# [Work to be completed]
Whenever the word "Software" shows up in a line of the data, copy that line.

Top of Supplied material

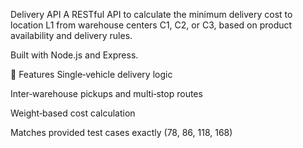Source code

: Delivery API
A RESTful API to calculate the minimum delivery cost to location L1 from warehouse centers C1, C2, or C3, based on product availability and delivery rules.

Built with Node.js and Express.

🚀 Features
Single‑vehicle delivery logic

Inter‑warehouse pickups and multi‑stop routes

Weight‑based cost calculation

Matches provided test cases exactly (78, 86, 118, 168)

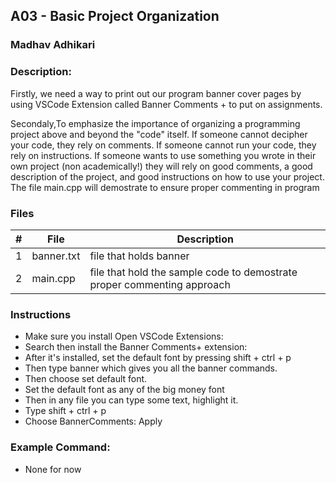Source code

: 
## A03 - Basic Project Organization
### Madhav Adhikari
### Description:

Firstly, we need a way to print out our program banner cover pages by using VSCode Extension called Banner Comments + to put on assignments. 

Secondaly,To emphasize the importance of organizing a programming project above and beyond the "code" itself. If someone cannot decipher your code, they rely on comments. If someone cannot run your code, they rely on instructions. If someone wants to use something you wrote in their own project (non academically!) they will rely on good comments, a good description of the project, and good instructions on how to use your project. The file main.cpp will demostrate to ensure proper commenting in program

### Files

|   #   | File            | Description                                        |
| :---: | --------------- | -------------------------------------------------- |
|   1   | banner.txt         | file that holds banner    |
|   2   | main.cpp  | file that hold the sample code to demostrate proper commenting approach         |

### Instructions

- Make sure you install Open VSCode Extensions:
- Search then install the Banner Comments+ extension:
- After it's installed, set the default font by pressing shift + ctrl + p
- Then type banner which gives you all the banner commands.
- Then choose set default font.
- Set the default font as any of the big money font
- Then in any file you can type some text, highlight it.
- Type shift + ctrl + p
- Choose BannerComments: Apply

### Example Command:
- None for now
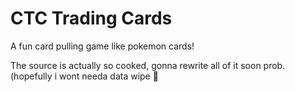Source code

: # CTC Trading Cards

A fun card pulling game like pokemon cards!

The source is actually so cooked, gonna rewrite all of it soon prob. (hopefully i wont needa data wipe :pray:
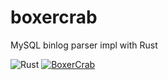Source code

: # boxercrab
MySQL binlog parser impl with Rust

![Rust](https://github.com/PrivateRookie/boxercrab/workflows/Rust/badge.svg)
[![BoxerCrab](https://tokei.rs/b1/github/PrivateRookie/boxercrab?category=code)](https://github.com/PrivateRookie/boxercrab)

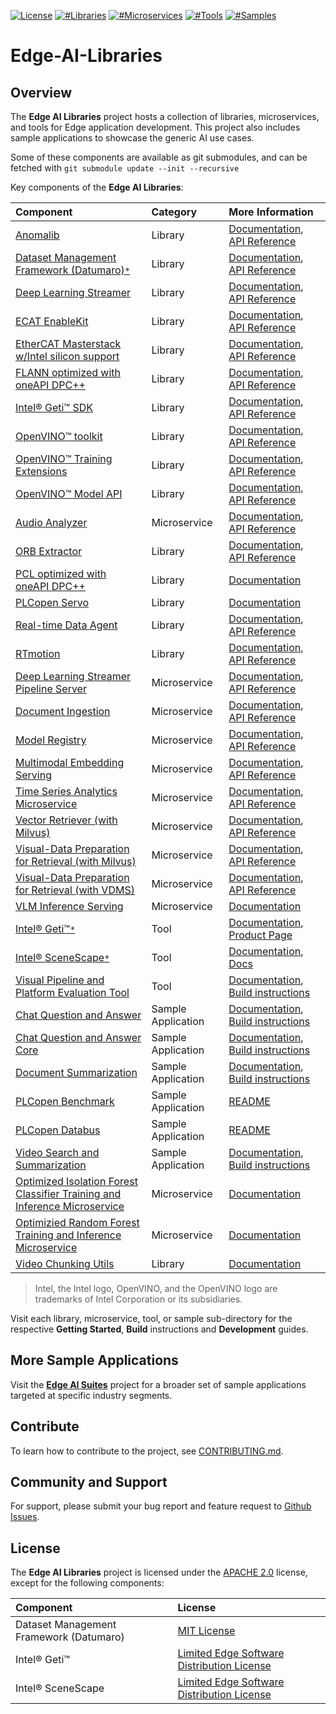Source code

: [![License](https://img.shields.io/badge/License-Apache%202.0-blue)]()
[![#Libraries](https://img.shields.io/badge/%23Libraries-6-green)]()
[![#Microservices](https://img.shields.io/badge/%23Microservices-4-green)]()
[![#Tools](https://img.shields.io/badge/%23Tools-1-green)]()
[![#Samples](https://img.shields.io/badge/%23Samples-2-green)]()

# Edge-AI-Libraries

## Overview

The **Edge AI Libraries** project hosts a collection of libraries, microservices, and tools for Edge application development. This project also includes sample applications to showcase the generic AI use cases.

Some of these components are available as git submodules, and can be fetched with `git submodule update --init --recursive`

Key components of the **Edge AI Libraries**:

| Component | Category | More Information |
|:----------|:---------|:-----------------|
| [Anomalib](https://github.com/open-edge-platform/anomalib)                                                                          | Library            | [Documentation](https://github.com/open-edge-platform/anomalib?tab=readme-ov-file#-introduction), [API Reference](https://github.com/open-edge-platform/anomalib?tab=readme-ov-file#-training) |
| [Dataset Management Framework (Datumaro)](https://github.com/open-edge-platform/datumaro)[`*`](#license)                            | Library            | [Documentation](https://github.com/open-edge-platform/datumaro?tab=readme-ov-file#features), [API Reference](https://open-edge-platform.github.io/datumaro/latest/docs/reference/datumaro_module.html) |
| [Deep Learning Streamer](libraries/dl-streamer)                                                                                     | Library            | [Documentation](https://docs.openedgeplatform.intel.com/dev/edge-ai-libraries/dl-streamer/get_started/get_started_index.html), [API Reference](./libraries/dl-streamer/docs/source/elements/elements.md) |
| [ECAT EnableKit](libraries/edge-control-libraries/fieldbus/ecat-enablekit)                                                          | Library            | [Documentation](./libraries/edge-control-libraries/fieldbus/ecat-enablekit/README.md), [API Reference](./libraries/edge-control-libraries/fieldbus/ecat-enablekit/docs/ecat_intro.md) |
| [EtherCAT Masterstack w/Intel silicon support](libraries/edge-control-libraries/fieldbus/ethercat-masterstack)                      | Library            | [Documentation](./libraries/edge-control-libraries/fieldbus/ethercat-masterstack/README.md), [API Reference](https://docs.etherlab.org/ethercat/1.6/pdf/ethercat_doc.pdf) |
| [FLANN optimized with oneAPI DPC++](libraries/robotics-ai-libraries/flann)                                                          | Library            | [Documentation](./libraries/robotics-ai-libraries/flann/README.md), [API Reference](https://www.cs.ubc.ca/research/flann/uploads/FLANN/flann_manual-1.8.4.pdf) |
| [Intel&reg; Geti&trade; SDK](https://github.com/open-edge-platform/geti-sdk)                                                        | Library            | [Documentation](https://open-edge-platform.github.io/geti-sdk/index.html), [API Reference](https://open-edge-platform.github.io/geti-sdk/api_reference.html) |
| [OpenVINO&trade; toolkit](https://github.com/openvinotoolkit/openvino)                                                              | Library            | [Documentation](https://docs.openvino.ai/2025/index.html), [API Reference](https://docs.openvino.ai/2025/api/api_reference.html) |
| [OpenVINO&trade; Training Extensions](https://github.com/open-edge-platform/training_extensions)                                    | Library            | [Documentation](https://github.com/open-edge-platform/training_extensions?tab=readme-ov-file#introduction), [API Reference](https://github.com/open-edge-platform/training_extensions?tab=readme-ov-file#quick-start) |
| [OpenVINO&trade; Model API](https://github.com/open-edge-platform/model_api)                                                        | Library            | [Documentation](https://github.com/open-edge-platform/model_api?tab=readme-ov-file#installation), [API Reference](https://github.com/open-edge-platform/model_api?tab=readme-ov-file#usage) |
| [Audio Analyzer](microservices/audio-analyzer)                                                                                      | Microservice       | [Documentation](https://docs.openedgeplatform.intel.com/dev/edge-ai-libraries/audio-analyzer/index.html), [API Reference](https://docs.openedgeplatform.intel.com/dev/edge-ai-libraries/audio-analyzer/api-reference.html) |
| [ORB Extractor](libraries/robotics-ai-libraries/orb-extractor)                                                                      | Library            | [Documentation](./libraries/robotics-ai-libraries/orb-extractor/README.md), [API Reference](./libraries/robotics-ai-libraries/orb-extractor/include/orb_extractor.h) |
| [PCL optimized with oneAPI DPC++](libraries/robotics-ai-libraries/pcl)                                                              | Library            | [Documentation](https://github.com/open-edge-platform/edge-ai-libraries/blob/main/libraries/robotics-ai-libraries/pcl/README.md#pcl-optimized-with-intel-oneapi-dpc) | [API Reference](https://pointclouds.org/documentation/annotated.html) |
| [PLCopen Servo](libraries/edge-control-libraries/plcopen-motion-control/plcopen-servo)                                              | Library            | [Documentation](https://github.com/open-edge-platform/edge-ai-libraries/tree/main/libraries/edge-control-libraries/plcopen-motion-control/plcopen-servo) | [API Reference](https://docs.openedgeplatform.intel.com/edge-ai-libraries/plcopen-motion-control/main/rt-motion/rt-motion.html#run-rtmotion-with-ethercat-servo) |
| [Real-time Data Agent](libraries/edge-control-libraries/rt-data-agent)                                                              | Library            | [Documentation](./libraries/edge-control-libraries/rt-data-agent/README.md), [API Reference](./libraries/edge-control-libraries/rt-data-agent/README.md) |
| [RTmotion](libraries/edge-control-libraries/plcopen-motion-control/plcopen-motion)                                                  | Library            | [Documentation](https://docs.openedgeplatform.intel.com/edge-ai-libraries/plcopen-motion-control/main/rt-motion/rt-motion.html), [API Reference](https://docs.openedgeplatform.intel.com/edge-ai-libraries/plcopen-motion-control/main/rt-motion/rt-motion.html#rtmotion-function-blocks) |
| [Deep Learning Streamer Pipeline Server](microservices/dlstreamer-pipeline-server)                                                  | Microservice       | [Documentation](https://docs.openedgeplatform.intel.com/dev/edge-ai-libraries/dlstreamer-pipeline-server/index.html), [API Reference](https://docs.openedgeplatform.intel.com/dev/edge-ai-libraries/dlstreamer-pipeline-server/api-reference.html) |
| [Document Ingestion](microservices/document-ingestion/pgvector)                                                                     | Microservice       | [Documentation](./microservices/document-ingestion/pgvector/docs/get-started.md), [API Reference](microservices/document-ingestion/pgvector/docs/dataprep-api.yml) |
| [Model Registry](microservices/model-registry)                                                                                      | Microservice       | [Documentation](https://docs.openedgeplatform.intel.com/2025.1/edge-ai-libraries/model-registry/index.html), [API Reference](https://docs.openedgeplatform.intel.com/dev/edge-ai-libraries/model-registry/api-reference.html) |
| [Multimodal Embedding Serving](microservices/multimodal-embedding-serving)                                                          | Microservice       | [Documentation](./microservices/multimodal-embedding-serving/docs/user-guide/get-started.md), [API Reference](microservices/multimodal-embedding-serving/docs/user-guide/api-docs/openapi.yaml) |
| [Time Series Analytics Microservice](microservices/time-series-analytics)                                                           | Microservice       | [Documentation](https://docs.openedgeplatform.intel.com/edge-ai-libraries/time-series-analytics/main/user-guide/Overview.html), [API Reference](https://docs.openedgeplatform.intel.com/edge-ai-libraries/time-series-analytics/main/user-guide/api-reference.html) |
| [Vector Retriever (with Milvus)](microservices/vector-retriever/milvus/)                                                            | Microservice       | [Documentation](https://docs.openedgeplatform.intel.com/dev/edge-ai-libraries/vector-retriever/index.html), [API Reference](https://docs.openedgeplatform.intel.com/dev/edge-ai-libraries/vector-retriever/api-reference.html) |
| [Visual-Data Preparation for Retrieval (with Milvus)](microservices/visual-data-preparation-for-retrieval/milvus/)                  | Microservice       | [Documentation](./microservices/visual-data-preparation-for-retrieval/milvus/docs/user-guide/get-started.md), [API Reference](./microservices/visual-data-preparation-for-retrieval/milvus/docs/user-guide/api-reference.md) |
| [Visual-Data Preparation for Retrieval (with VDMS)](microservices/visual-data-preparation-for-retrieval/vdms/)                      | Microservice       | [Documentation](./microservices/visual-data-preparation-for-retrieval/vdms/docs/user-guide/get-started.md), [API Reference](microservices/visual-data-preparation-for-retrieval/vdms/docs/user-guide/api-reference.md) |
| [VLM Inference Serving](microservices/vlm-openvino-serving)                                                                         | Microservice       | [Documentation](./microservices/vlm-openvino-serving/README.md) |
| [Intel® Geti™](https://github.com/open-edge-platform/geti)[`*`](#license)                                                           | Tool               | [Documentation](https://docs.geti.intel.com), [Product Page](https://geti.intel.com/) |
| [Intel® SceneScape](https://github.com/open-edge-platform/scenescape)[`*`](#license)                                                | Tool               | [Documentation](https://docs.openedgeplatform.intel.com/scenescape/main/user-guide/Getting-Started-Guide.html), [Docs](https://docs.openedgeplatform.intel.com/scenescape/dev/user-guide/api-reference.html) |
| [Visual Pipeline and Platform Evaluation Tool](tools/visual-pipeline-and-platform-evaluation-tool)                                  | Tool               | [Documentation](https://docs.openedgeplatform.intel.com/dev/edge-ai-libraries/visual-pipeline-and-platform-evaluation-tool/index.html), [Build instructions](https://docs.openedgeplatform.intel.com/dev/edge-ai-libraries/visual-pipeline-and-platform-evaluation-tool/how-to-build-source.html) |
| [Chat Question and Answer](sample-applications/chat-question-and-answer)                                                            | Sample Application | [Documentation](https://docs.openedgeplatform.intel.com/dev/edge-ai-libraries/chat-question-and-answer/index.html), [Build instructions](https://docs.openedgeplatform.intel.com/dev/edge-ai-libraries/chat-question-and-answer/build-from-source.html) |
| [Chat Question and Answer Core](sample-applications/chat-question-and-answer-core)                                                  | Sample Application | [Documentation](https://docs.openedgeplatform.intel.com/edge-ai-libraries/chat-question-and-answer-core/main/user-guide/overview.html), [Build instructions](https://docs.openedgeplatform.intel.com/edge-ai-libraries/chat-question-and-answer-core/main/user-guide/build-from-source.html) |
| [Document Summarization](sample-applications/document-summarization)                                                                | Sample Application | [Documentation](https://docs.openedgeplatform.intel.com/dev/edge-ai-libraries/document-summarization/index.html), [Build instructions](https://docs.openedgeplatform.intel.com/dev/edge-ai-libraries/document-summarization/build-from-source.html) |
| [PLCopen Benchmark](sample-applications/plcopen-benchmark)                                                                          | Sample Application | [README](./sample-applications/plcopen-benchmark/README.md) |
| [PLCopen Databus](sample-applications/plcopen-databus)                                                                              | Sample Application | [README](./sample-applications/plcopen-databus/README.md) |
| [Video Search and Summarization](sample-applications/video-search-and-summarization)                                                | Sample Application | [Documentation](https://docs.openedgeplatform.intel.com/dev/edge-ai-libraries/video-search-and-summarization/index.html), [Build instructions](https://docs.openedgeplatform.intel.com/dev/edge-ai-libraries/video-search-and-summarization/build-from-source.html) |
| [Optimized Isolation Forest Classifier Training and Inference Microservice](https://github.com/intel/isolation-forest-microservice) | Microservice       | [Documentation](https://github.com/intel/isolation-forest-microservice/blob/main/README.md) |
| [Optimizied Random Forest Training and Inference Microservice](https://github.com/intel/random-forest-microservice)                 | Microservice       | [Documentation](https://github.com/intel/random-forest-microservice/blob/main/README.md) |
| [Video Chunking Utils](https://github.com/open-edge-platform/edge-ai-libraries/tree/main/libraries/video-chunking-utils)            | Library            | [Documentation](https://github.com/open-edge-platform/edge-ai-libraries/tree/main/libraries/video-chunking-utils/README.md) |

> Intel, the Intel logo, OpenVINO, and the OpenVINO logo are trademarks of Intel Corporation or its subsidiaries.

Visit each library, microservice, tool, or sample sub-directory for the respective **Getting Started**, **Build** instructions and **Development** guides.

## More Sample Applications

Visit the [**Edge AI Suites**](https://github.com/open-edge-platform/edge-ai-suites) project for a broader set of sample applications targeted at specific industry segments.

## Contribute

To learn how to contribute to the project, see [CONTRIBUTING.md](CONTRIBUTING.md).

## Community and Support

For support, please submit your bug report and feature request to [Github Issues](https://github.com/open-edge-platform/edge-ai-libraries/issues).

## License

The **Edge AI Libraries** project is licensed under the [APACHE 2.0](LICENSE) license, except for the following components:

| Component | License |
|:----------|:--------|
| Dataset Management Framework (Datumaro) | [MIT License](https://github.com/open-edge-platform/datumaro/blob/develop/LICENSE) |
| Intel® Geti™ | [Limited Edge Software Distribution License](https://github.com/open-edge-platform/geti/blob/main/LICENSE) |
| Intel® SceneScape | [Limited Edge Software Distribution License](https://github.com/open-edge-platform/scenescape?tab=readme-ov-file#license) |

Bottom of Supplied material

# [Solution for this exercise]
| Intel® Geti™ | [Limited Edge Software Distribution License](https://github.com/open-edge-platform/geti/blob/main/LICENSE) |
| Intel® SceneScape | [Limited Edge Software Distribution License](https://github.com/open-edge-platform/scenescape?tab=readme-ov-file#license) |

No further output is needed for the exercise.